One trend worth highlighting about recent NFP reports is that they have been extremely volatile relative to expectations. In each of the last three months, the originally reported number was off the mark by at least 100K for an average of 142K above or below expectations. Since 1999, there have only been three other periods where the original number was that far off expectations by at least 100K for three months in a row, and the last occurrence was in 2004.
Ahead of the report, we just published our eleven-page preview of the March jobs report. This report contains a ton of analysis related to how the equity market has historically reacted to the monthly jobs report, as well as how secondary employment-related indicators we track looked in March. We also include a breakdown of how the initial reading for March typically comes in relative to expectations and how that ranks versus other months.
One topic we cover in each month’s report is the S&P 500 stocks that do best and worst from the open to close on the day of the employment report based on whether or not the report comes in stronger or weaker than expected. In other words, which stocks should you buy, and which should you avoid? The table below highlights the best-performing stocks in the S&P 500 from the open to close on days when the Non-Farm Payrolls report has been better than expected over the last two years.

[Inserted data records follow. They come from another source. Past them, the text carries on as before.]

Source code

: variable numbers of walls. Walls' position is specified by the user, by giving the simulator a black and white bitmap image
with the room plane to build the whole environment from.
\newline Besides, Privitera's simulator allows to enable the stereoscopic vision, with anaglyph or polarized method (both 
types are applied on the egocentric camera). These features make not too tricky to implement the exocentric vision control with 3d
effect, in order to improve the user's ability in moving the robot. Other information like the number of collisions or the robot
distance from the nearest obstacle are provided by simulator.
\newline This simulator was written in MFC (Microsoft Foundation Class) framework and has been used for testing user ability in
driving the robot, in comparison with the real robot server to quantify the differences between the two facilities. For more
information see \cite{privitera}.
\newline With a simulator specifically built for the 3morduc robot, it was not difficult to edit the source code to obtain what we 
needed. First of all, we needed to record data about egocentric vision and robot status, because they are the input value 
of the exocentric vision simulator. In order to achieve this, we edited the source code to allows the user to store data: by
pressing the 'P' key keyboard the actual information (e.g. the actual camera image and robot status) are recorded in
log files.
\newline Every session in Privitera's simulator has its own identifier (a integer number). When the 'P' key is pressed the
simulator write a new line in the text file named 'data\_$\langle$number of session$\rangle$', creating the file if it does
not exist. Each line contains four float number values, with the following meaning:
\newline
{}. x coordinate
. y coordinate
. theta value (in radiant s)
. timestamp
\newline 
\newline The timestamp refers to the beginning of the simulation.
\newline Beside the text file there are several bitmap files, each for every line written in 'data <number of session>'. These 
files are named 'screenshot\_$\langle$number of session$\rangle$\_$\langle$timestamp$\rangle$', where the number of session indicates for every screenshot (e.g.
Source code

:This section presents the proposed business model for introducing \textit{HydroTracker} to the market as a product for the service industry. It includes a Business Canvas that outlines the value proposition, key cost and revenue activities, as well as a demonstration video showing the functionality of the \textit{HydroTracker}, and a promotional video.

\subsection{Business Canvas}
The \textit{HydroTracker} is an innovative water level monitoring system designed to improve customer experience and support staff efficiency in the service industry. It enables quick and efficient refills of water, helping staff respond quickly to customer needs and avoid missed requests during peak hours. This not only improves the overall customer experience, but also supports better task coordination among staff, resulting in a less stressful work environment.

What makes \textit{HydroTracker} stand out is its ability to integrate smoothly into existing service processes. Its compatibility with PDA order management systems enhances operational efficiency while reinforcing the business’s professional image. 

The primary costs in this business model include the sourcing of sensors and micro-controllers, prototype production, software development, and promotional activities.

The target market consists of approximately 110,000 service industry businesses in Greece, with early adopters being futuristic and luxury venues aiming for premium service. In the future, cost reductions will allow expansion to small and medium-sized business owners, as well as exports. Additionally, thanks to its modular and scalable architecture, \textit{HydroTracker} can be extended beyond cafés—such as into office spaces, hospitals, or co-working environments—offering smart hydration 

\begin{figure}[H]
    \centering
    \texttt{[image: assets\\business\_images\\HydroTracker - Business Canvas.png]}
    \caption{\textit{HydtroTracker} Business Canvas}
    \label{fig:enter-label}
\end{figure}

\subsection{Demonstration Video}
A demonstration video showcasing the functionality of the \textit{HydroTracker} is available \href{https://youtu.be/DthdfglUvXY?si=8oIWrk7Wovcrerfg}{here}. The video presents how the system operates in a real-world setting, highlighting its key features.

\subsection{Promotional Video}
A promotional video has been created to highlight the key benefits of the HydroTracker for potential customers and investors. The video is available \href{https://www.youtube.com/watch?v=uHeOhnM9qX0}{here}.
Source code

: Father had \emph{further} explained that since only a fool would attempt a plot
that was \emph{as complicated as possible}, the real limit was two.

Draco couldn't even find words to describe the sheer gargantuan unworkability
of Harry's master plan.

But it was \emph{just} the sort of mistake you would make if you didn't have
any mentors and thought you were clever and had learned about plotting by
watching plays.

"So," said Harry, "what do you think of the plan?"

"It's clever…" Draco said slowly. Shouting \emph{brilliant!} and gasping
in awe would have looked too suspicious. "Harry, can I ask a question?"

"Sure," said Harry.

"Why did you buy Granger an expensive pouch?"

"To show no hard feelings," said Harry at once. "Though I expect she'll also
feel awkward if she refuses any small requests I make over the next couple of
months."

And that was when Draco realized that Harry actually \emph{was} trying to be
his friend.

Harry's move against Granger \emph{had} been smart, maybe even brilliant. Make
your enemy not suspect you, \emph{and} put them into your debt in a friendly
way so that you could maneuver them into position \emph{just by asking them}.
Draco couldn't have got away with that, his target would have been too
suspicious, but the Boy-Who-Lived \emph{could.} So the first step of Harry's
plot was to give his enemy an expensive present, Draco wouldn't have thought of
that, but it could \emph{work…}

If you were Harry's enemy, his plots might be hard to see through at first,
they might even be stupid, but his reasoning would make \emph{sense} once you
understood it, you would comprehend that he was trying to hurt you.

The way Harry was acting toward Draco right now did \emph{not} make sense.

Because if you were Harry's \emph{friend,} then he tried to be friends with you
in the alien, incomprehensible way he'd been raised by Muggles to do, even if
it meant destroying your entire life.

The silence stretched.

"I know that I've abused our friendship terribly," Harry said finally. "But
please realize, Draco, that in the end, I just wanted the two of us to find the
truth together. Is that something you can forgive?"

Of the top performing stocks on days when NFP beats expectations, nine sectors are represented, but Consumer Discretionary leads the way with nine. Mattel (MAT) has been the best performing stock with an average open to close gain of 2.62%, but another eleven have seen average open to close gains of more than 1%. In terms of consistency, Netflix, Western Digital, Cognizant, and NRG have all been positive 83% of the time.
For anyone with more than a passing interest in how equities are impacted by economic data, this March employment report preview is a must-read. To see the report, sign up for a monthly Bespoke Premium membership now!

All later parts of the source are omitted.